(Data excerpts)
>>>>>
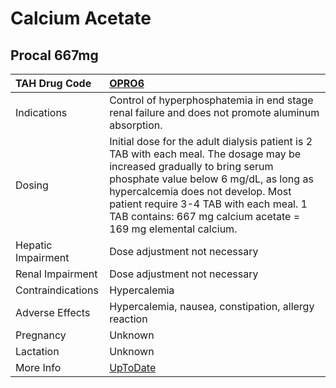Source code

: # Calcium Acetate

## Procal 667mg

| TAH Drug Code      | [OPRO6](https://www.tahsda.org.tw/drugs/hissearch.php?drug_code=OPRO6)                                                                                                                                                                                                                                              |
|:-------------------|:--------------------------------------------------------------------------------------------------------------------------------------------------------------------------------------------------------------------------------------------------------------------------------------------------------------------|
| Indications        | Control of hyperphosphatemia in end stage renal failure and does not promote aluminum absorption.                                                                                                                                                                                                                   |
| Dosing             | Initial dose for the adult dialysis patient is 2 TAB with each meal. The dosage may be increased gradually to bring serum phosphate value below 6 mg/dL, as long as hypercalcemia does not develop. Most patient require 3-4 TAB with each meal. 1 TAB contains: 667 mg calcium acetate = 169 mg elemental calcium. |
| Hepatic Impairment | Dose adjustment not necessary                                                                                                                                                                                                                                                                                       |
| Renal Impairment   | Dose adjustment not necessary                                                                                                                                                                                                                                                                                       |
| Contraindications  | Hypercalemia                                                                                                                                                                                                                                                                                                        |
| Adverse Effects    | Hypercalemia, nausea, constipation, allergy reaction                                                                                                                                                                                                                                                                |
| Pregnancy          | Unknown                                                                                                                                                                                                                                                                                                             |
| Lactation          | Unknown                                                                                                                                                                                                                                                                                                             |
| More Info          | [UpToDate](https://www.uptodate.com/contents/calcium-acetate-drug-information)                                                                                                                                                                                                                                      |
<<<<<
■ **What this task involves**: Repeat the records word for word. Any picture in them should be left out.

■ **Reply**:
Source code

: # Calcium Acetate

## Procal 667mg

| TAH Drug Code      | [OPRO6](https://www.tahsda.org.tw/drugs/hissearch.php?drug_code=OPRO6)                                                                                                                                                                                                                                              |
|:-------------------|:--------------------------------------------------------------------------------------------------------------------------------------------------------------------------------------------------------------------------------------------------------------------------------------------------------------------|
| Indications        | Control of hyperphosphatemia in end stage renal failure and does not promote aluminum absorption.                                                                                                                                                                                                                   |
| Dosing             | Initial dose for the adult dialysis patient is 2 TAB with each meal. The dosage may be increased gradually to bring serum phosphate value below 6 mg/dL, as long as hypercalcemia does not develop. Most patient require 3-4 TAB with each meal. 1 TAB contains: 667 mg calcium acetate = 169 mg elemental calcium. |
| Hepatic Impairment | Dose adjustment not necessary                                                                                                                                                                                                                                                                                       |
| Renal Impairment   | Dose adjustment not necessary                                                                                                                                                                                                                                                                                       |
| Contraindications  | Hypercalemia                                                                                                                                                                                                                                                                                                        |
| Adverse Effects    | Hypercalemia, nausea, constipation, allergy reaction                                                                                                                                                                                                                                                                |
| Pregnancy          | Unknown                                                                                                                                                                                                                                                                                                             |
| Lactation          | Unknown                                                                                                                                                                                                                                                                                                             |
| More Info          | [UpToDate](https://www.uptodate.com/contents/calcium-acetate-drug-information)                                                                                                                                                                                                                                      |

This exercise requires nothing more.